To Thine Ownself Be True

reflections

I spend a lot of time each week reflecting on what has gone well and what has gone not so well in our school, as I am sure a lot of you do.

I consider my actions and reactions, thinking about whether or not I need to make changes in my focus in order to support the growth of the school team.

Lately I have noticed a sense of urgency and almost robotic panic in our building seemingly based upon the number of things everyone is juggling. I hate to see people so tired and overwhelmed to the point of not enjoying what they do.  One thing I never doubt, not even for one minute, is each member of our team being focused on our students- always.

We can be bombarded with requirements, committees and changes coming at us from various directions outside and inside of the school.  It can be a difficult task to balance the expectations and requirements coming at us,  with what has to happen in our classrooms, with our students, and in our school, on a daily basis.

I know as an administrator I often feel overwhelmed by the number of things we are expected to balance and complete and spend a lot of time thinking of how to make that easier for teachers.  I don’t think we really stand out in the educational crowd with these feelings.  I also feel it is something that is not going away anytime soon.

On Thursday of this week, we had the opportunity to have the home town and much-loved, hockey team players from The Estevan Bruins,  spend the afternoon in our school.  There were 25 of them, spread out, working in every classroom for an hour and we ended the day with a floor hockey game in the gym involving as many students and staff as possible.  What a fun way to spend the day!
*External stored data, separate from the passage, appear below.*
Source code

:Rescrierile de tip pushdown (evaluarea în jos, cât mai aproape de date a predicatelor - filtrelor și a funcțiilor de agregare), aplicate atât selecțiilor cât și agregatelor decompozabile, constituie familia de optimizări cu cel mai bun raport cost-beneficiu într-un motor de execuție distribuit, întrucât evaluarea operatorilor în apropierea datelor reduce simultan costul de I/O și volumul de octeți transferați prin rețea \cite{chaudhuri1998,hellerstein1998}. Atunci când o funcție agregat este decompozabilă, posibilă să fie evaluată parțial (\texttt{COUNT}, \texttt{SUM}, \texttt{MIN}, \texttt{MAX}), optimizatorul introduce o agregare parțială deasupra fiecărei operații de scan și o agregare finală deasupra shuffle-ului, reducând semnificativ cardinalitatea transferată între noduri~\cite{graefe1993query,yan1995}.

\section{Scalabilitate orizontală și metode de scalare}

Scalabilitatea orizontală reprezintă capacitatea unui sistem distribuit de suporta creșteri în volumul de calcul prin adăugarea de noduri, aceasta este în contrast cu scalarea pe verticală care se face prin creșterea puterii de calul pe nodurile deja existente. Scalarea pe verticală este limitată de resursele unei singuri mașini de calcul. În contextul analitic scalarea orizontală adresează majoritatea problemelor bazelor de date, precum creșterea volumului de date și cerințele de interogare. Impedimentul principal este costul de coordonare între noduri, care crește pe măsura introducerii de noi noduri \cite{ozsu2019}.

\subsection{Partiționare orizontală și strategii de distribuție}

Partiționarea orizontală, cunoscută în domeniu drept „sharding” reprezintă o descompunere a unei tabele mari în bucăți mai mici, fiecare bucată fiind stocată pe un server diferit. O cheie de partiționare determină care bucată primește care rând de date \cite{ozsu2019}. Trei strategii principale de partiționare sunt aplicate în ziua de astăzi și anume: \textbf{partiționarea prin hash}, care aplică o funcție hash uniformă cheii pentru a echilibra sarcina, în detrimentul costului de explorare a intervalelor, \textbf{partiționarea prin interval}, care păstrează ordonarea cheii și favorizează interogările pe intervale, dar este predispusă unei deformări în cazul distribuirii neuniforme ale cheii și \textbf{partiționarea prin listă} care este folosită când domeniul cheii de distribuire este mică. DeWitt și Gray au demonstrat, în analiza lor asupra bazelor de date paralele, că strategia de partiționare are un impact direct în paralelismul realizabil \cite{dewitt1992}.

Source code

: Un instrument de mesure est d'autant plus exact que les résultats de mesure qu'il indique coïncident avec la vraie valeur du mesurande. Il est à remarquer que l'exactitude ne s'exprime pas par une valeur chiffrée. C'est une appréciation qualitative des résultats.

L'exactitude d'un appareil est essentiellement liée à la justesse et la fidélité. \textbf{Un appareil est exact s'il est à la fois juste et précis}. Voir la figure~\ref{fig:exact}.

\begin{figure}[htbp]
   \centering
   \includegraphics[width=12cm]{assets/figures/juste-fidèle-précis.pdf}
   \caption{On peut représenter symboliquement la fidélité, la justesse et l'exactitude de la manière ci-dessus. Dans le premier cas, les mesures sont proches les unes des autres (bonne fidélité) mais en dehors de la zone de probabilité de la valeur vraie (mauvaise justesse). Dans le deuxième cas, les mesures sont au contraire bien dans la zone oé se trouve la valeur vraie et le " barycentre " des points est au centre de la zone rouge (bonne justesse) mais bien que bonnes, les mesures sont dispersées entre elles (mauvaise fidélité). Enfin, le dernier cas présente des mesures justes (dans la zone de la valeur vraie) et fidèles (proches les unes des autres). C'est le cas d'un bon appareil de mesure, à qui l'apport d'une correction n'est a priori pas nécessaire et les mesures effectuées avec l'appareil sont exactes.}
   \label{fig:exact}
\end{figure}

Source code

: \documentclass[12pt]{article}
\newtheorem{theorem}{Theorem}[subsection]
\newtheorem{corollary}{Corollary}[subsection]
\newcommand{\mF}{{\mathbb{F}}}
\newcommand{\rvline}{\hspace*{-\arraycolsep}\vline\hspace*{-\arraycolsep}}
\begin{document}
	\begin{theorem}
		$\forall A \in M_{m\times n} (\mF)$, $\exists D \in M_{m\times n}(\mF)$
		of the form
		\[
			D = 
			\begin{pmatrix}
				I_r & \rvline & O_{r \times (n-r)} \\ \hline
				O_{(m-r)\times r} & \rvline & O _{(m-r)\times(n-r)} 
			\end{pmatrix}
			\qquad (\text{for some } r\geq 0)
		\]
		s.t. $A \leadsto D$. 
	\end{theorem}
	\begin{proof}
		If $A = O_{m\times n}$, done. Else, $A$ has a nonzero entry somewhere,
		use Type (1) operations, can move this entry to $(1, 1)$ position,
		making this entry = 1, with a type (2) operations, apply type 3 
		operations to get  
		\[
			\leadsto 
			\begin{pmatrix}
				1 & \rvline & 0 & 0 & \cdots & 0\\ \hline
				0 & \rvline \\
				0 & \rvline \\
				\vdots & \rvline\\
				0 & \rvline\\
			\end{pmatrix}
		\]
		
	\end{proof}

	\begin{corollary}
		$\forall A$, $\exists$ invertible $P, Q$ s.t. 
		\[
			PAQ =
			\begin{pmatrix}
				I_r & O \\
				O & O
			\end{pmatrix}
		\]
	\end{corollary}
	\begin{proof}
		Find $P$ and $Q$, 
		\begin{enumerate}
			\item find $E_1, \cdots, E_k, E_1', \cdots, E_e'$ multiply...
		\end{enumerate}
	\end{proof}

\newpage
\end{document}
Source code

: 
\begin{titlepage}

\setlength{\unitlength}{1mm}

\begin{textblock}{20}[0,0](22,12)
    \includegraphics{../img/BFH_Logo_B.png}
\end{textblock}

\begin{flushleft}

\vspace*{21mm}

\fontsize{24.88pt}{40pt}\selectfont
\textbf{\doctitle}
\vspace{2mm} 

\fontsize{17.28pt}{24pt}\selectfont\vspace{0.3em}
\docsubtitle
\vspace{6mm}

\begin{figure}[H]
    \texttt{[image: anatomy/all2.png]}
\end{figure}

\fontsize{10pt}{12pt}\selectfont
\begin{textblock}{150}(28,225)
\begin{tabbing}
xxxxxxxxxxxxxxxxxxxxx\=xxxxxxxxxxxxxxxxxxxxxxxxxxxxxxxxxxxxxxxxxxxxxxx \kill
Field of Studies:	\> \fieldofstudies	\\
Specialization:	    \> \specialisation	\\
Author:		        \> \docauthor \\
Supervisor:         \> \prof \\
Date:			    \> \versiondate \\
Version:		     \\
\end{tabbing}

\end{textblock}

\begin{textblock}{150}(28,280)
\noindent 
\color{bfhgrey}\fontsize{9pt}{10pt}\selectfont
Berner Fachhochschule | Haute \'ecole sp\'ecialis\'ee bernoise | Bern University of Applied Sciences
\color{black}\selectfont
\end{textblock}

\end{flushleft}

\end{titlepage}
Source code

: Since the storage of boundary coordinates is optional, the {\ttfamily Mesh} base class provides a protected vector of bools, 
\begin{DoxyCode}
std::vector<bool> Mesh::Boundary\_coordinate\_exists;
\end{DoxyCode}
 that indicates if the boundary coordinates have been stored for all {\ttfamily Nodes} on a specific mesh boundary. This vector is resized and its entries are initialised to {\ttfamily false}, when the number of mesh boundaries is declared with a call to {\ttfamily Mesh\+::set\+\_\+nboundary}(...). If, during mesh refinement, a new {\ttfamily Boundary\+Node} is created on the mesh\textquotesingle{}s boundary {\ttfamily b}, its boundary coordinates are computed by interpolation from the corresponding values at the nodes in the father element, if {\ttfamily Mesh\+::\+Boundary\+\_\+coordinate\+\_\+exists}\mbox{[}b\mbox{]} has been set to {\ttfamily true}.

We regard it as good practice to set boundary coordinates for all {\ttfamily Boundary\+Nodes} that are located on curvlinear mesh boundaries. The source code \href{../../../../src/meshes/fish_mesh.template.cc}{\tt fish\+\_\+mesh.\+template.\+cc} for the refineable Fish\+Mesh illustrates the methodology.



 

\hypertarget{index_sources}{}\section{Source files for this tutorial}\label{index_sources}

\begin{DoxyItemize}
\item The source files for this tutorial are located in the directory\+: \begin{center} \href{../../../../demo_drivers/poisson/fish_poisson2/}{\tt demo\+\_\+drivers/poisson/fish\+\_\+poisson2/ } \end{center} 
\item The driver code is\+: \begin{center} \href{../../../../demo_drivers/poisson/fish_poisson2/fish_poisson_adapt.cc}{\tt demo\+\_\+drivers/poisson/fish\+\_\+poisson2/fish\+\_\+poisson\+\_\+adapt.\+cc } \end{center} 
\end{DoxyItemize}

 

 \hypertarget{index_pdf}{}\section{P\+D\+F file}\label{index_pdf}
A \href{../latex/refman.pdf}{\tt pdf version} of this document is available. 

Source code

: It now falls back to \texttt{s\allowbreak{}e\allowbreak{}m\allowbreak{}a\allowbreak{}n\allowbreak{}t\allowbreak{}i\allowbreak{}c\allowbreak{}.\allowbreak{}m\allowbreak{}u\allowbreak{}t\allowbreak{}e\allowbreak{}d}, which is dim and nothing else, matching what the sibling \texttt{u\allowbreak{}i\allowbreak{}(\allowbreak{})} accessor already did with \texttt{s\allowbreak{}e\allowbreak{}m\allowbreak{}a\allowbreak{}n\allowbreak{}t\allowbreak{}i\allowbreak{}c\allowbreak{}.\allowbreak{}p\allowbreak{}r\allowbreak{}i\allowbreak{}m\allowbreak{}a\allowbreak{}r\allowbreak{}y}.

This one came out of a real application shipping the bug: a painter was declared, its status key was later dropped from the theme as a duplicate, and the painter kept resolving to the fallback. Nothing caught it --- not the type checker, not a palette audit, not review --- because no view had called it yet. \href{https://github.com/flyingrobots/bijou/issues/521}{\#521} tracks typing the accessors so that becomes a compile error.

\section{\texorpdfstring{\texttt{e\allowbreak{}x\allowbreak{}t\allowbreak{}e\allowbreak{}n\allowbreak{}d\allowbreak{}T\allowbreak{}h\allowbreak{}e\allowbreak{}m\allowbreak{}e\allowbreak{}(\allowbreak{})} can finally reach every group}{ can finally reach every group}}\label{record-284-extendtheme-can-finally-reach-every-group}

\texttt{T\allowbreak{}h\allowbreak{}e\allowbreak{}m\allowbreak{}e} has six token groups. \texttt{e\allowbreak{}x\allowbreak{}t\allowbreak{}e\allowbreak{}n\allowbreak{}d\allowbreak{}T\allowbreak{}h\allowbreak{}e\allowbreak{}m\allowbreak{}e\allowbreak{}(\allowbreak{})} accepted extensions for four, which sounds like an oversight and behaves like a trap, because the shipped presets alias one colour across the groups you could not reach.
I am not going to lie, it was a bit of an over the top frenzy for the whole afternoon.  The students were so excited and it was nice to just take time to have a whole lot of fun together.

Estevan Bruins
Estevan Bruins

Looking back at that afternoon, I have wonder if that is what we are missing right now.   Do we give ourselves permission to  shut it all off occasionally and just have fun with each other without feeling guilty about it?

It seems like we can get so caught up with all of the expectations we are  balancing we can let those expectations control our actions, rather than us controlling how we will fulfill those expectations.  We have many things in our profession that we can’t control.  I am always trying to bring our conversations back to the things we can control and reminding myself about those things often to refocus.

For example, we can’t control parental actions and reactions.  We can promote, encourage and assist, but in the end we will always have some parents that do not support all of our actions.  Should we focus our energy on those few by allowing their negative feedback to control us?  Or does it make more sense to focus our energy on forging relationships with all of our supportive, eager to partner, parents and see what we can accomplish?

Now I would never say we should stop reaching out, encouraging and trying, but when they do not reach back, we should try not to take that personally and feel bad about it.  Our energy is better spent on ways that we can reach out to the majority and the benefit it will be to all of our students.

Another example…

Many expectations are put upon schools by different departments at the school division/district level.  The intent of all of them is  based on best practice, school division/ministry goals and improving the way we do things.  The desire to improve our practice is strong, and good intent is there,  but it can be overwhelming when there are too many changes.  Once again, however, are we concentrating and spending energy by becoming too focused on things we can’t control?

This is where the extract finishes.